(Pictures paired with source code)
[Start of section]

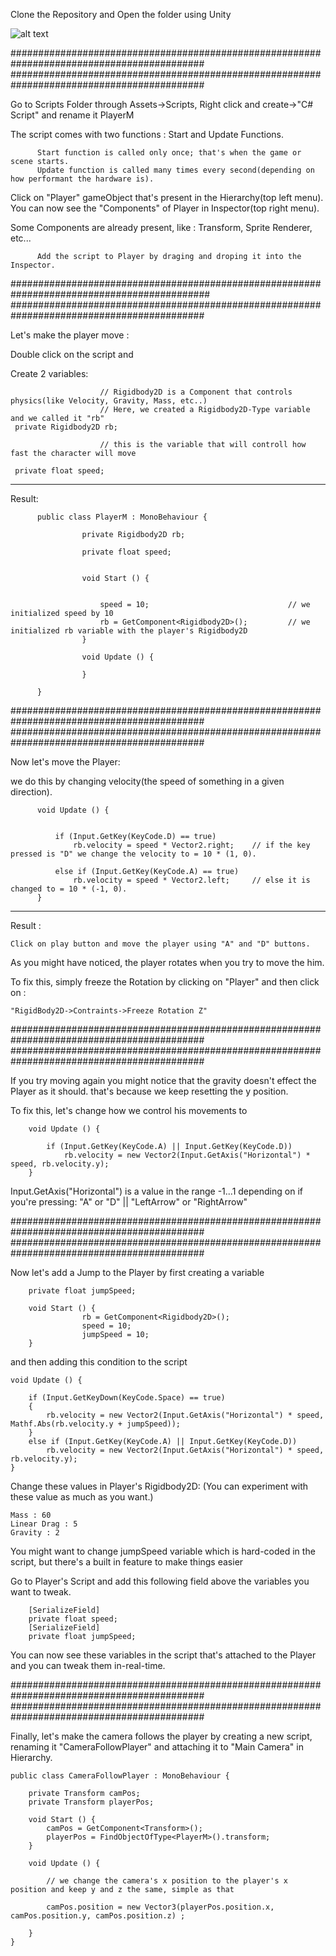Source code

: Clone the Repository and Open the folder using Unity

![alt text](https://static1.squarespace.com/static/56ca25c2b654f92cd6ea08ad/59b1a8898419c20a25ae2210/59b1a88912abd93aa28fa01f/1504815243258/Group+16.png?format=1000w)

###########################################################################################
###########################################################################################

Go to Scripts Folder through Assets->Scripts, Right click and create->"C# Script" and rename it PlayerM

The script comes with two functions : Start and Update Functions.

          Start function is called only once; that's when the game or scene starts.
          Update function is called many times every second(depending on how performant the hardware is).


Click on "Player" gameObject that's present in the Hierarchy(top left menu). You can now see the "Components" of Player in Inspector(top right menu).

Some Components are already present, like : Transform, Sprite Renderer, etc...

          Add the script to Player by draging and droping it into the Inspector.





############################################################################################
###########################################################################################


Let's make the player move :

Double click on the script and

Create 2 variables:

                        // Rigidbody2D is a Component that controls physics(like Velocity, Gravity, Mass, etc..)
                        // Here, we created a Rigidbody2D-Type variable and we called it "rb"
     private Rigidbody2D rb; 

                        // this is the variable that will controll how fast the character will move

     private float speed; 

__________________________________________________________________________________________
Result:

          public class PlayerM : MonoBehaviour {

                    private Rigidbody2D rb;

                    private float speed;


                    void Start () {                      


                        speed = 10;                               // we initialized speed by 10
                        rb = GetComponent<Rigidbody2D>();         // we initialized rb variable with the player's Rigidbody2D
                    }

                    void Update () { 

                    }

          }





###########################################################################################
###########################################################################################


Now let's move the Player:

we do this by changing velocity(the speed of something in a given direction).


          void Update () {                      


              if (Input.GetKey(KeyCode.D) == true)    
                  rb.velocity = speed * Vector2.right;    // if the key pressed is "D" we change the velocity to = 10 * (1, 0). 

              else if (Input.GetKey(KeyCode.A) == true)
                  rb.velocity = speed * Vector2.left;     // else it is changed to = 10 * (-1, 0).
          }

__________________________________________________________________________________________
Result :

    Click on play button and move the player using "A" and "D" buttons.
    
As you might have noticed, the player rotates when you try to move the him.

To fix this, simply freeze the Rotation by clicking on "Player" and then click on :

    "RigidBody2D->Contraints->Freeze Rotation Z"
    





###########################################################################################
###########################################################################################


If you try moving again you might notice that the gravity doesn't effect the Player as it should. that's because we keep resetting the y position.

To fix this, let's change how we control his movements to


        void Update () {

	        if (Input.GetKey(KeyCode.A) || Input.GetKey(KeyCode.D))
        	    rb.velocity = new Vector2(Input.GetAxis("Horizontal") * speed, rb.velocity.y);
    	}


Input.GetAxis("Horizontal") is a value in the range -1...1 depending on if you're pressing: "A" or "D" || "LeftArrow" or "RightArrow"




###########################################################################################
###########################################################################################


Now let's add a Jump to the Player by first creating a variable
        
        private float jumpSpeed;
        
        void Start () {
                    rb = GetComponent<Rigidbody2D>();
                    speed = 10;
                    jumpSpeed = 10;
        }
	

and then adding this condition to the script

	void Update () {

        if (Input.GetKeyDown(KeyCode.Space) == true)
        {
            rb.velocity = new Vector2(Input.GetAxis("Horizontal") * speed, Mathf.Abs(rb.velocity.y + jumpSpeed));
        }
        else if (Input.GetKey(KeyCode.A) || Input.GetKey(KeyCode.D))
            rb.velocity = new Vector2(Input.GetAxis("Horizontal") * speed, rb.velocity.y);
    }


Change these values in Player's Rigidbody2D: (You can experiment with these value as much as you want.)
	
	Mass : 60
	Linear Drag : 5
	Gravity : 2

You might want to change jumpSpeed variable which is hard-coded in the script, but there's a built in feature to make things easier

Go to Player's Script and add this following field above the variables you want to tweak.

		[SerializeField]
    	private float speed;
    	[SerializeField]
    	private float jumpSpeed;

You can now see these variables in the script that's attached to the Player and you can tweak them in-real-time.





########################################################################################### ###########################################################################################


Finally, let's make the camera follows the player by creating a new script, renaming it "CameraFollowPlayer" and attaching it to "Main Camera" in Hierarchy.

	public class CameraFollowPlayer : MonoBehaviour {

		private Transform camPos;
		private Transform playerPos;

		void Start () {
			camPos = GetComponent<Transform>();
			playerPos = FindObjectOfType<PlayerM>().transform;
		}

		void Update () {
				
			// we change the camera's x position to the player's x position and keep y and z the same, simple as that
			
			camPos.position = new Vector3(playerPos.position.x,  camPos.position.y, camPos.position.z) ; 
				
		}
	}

[End of section]

Return every entry above exactly as written, with no pictures included.

**RESPONSE TO THE EXERCISE**
Source code

: Clone the Repository and Open the folder using Unity

![alt text](https://static1.squarespace.com/static/56ca25c2b654f92cd6ea08ad/59b1a8898419c20a25ae2210/59b1a88912abd93aa28fa01f/1504815243258/Group+16.png?format=1000w)

###########################################################################################
###########################################################################################

Go to Scripts Folder through Assets->Scripts, Right click and create->"C# Script" and rename it PlayerM

The script comes with two functions : Start and Update Functions.

          Start function is called only once; that's when the game or scene starts.
          Update function is called many times every second(depending on how performant the hardware is).


Click on "Player" gameObject that's present in the Hierarchy(top left menu). You can now see the "Components" of Player in Inspector(top right menu).

Some Components are already present, like : Transform, Sprite Renderer, etc...

          Add the script to Player by draging and droping it into the Inspector.





############################################################################################
###########################################################################################


Let's make the player move :

Double click on the script and

Create 2 variables:

                        // Rigidbody2D is a Component that controls physics(like Velocity, Gravity, Mass, etc..)
                        // Here, we created a Rigidbody2D-Type variable and we called it "rb"
     private Rigidbody2D rb; 

                        // this is the variable that will controll how fast the character will move

     private float speed; 

__________________________________________________________________________________________
Result:

          public class PlayerM : MonoBehaviour {

                    private Rigidbody2D rb;

                    private float speed;


                    void Start () {                      


                        speed = 10;                               // we initialized speed by 10
                        rb = GetComponent<Rigidbody2D>();         // we initialized rb variable with the player's Rigidbody2D
                    }

                    void Update () { 

                    }

          }





###########################################################################################
###########################################################################################


Now let's move the Player:

we do this by changing velocity(the speed of something in a given direction).


          void Update () {                      


              if (Input.GetKey(KeyCode.D) == true)    
                  rb.velocity = speed * Vector2.right;    // if the key pressed is "D" we change the velocity to = 10 * (1, 0). 

              else if (Input.GetKey(KeyCode.A) == true)
                  rb.velocity = speed * Vector2.left;     // else it is changed to = 10 * (-1, 0).
          }

__________________________________________________________________________________________
Result :

    Click on play button and move the player using "A" and "D" buttons.
    
As you might have noticed, the player rotates when you try to move the him.

To fix this, simply freeze the Rotation by clicking on "Player" and then click on :

    "RigidBody2D->Contraints->Freeze Rotation Z"
    





###########################################################################################
###########################################################################################


If you try moving again you might notice that the gravity doesn't effect the Player as it should. that's because we keep resetting the y position.

To fix this, let's change how we control his movements to


        void Update () {

	        if (Input.GetKey(KeyCode.A) || Input.GetKey(KeyCode.D))
        	    rb.velocity = new Vector2(Input.GetAxis("Horizontal") * speed, rb.velocity.y);
    	}


Input.GetAxis("Horizontal") is a value in the range -1...1 depending on if you're pressing: "A" or "D" || "LeftArrow" or "RightArrow"




###########################################################################################
###########################################################################################


Now let's add a Jump to the Player by first creating a variable
        
        private float jumpSpeed;
        
        void Start () {
                    rb = GetComponent<Rigidbody2D>();
                    speed = 10;
                    jumpSpeed = 10;
        }
	

and then adding this condition to the script

	void Update () {

        if (Input.GetKeyDown(KeyCode.Space) == true)
        {
            rb.velocity = new Vector2(Input.GetAxis("Horizontal") * speed, Mathf.Abs(rb.velocity.y + jumpSpeed));
        }
        else if (Input.GetKey(KeyCode.A) || Input.GetKey(KeyCode.D))
            rb.velocity = new Vector2(Input.GetAxis("Horizontal") * speed, rb.velocity.y);
    }


Change these values in Player's Rigidbody2D: (You can experiment with these value as much as you want.)
	
	Mass : 60
	Linear Drag : 5
	Gravity : 2

You might want to change jumpSpeed variable which is hard-coded in the script, but there's a built in feature to make things easier

Go to Player's Script and add this following field above the variables you want to tweak.

		[SerializeField]
    	private float speed;
    	[SerializeField]
    	private float jumpSpeed;

You can now see these variables in the script that's attached to the Player and you can tweak them in-real-time.





########################################################################################### ###########################################################################################


Finally, let's make the camera follows the player by creating a new script, renaming it "CameraFollowPlayer" and attaching it to "Main Camera" in Hierarchy.

	public class CameraFollowPlayer : MonoBehaviour {

		private Transform camPos;
		private Transform playerPos;

		void Start () {
			camPos = GetComponent<Transform>();
			playerPos = FindObjectOfType<PlayerM>().transform;
		}

		void Update () {
				
			// we change the camera's x position to the player's x position and keep y and z the same, simple as that
			
			camPos.position = new Vector3(playerPos.position.x,  camPos.position.y, camPos.position.z) ; 
				
		}
	}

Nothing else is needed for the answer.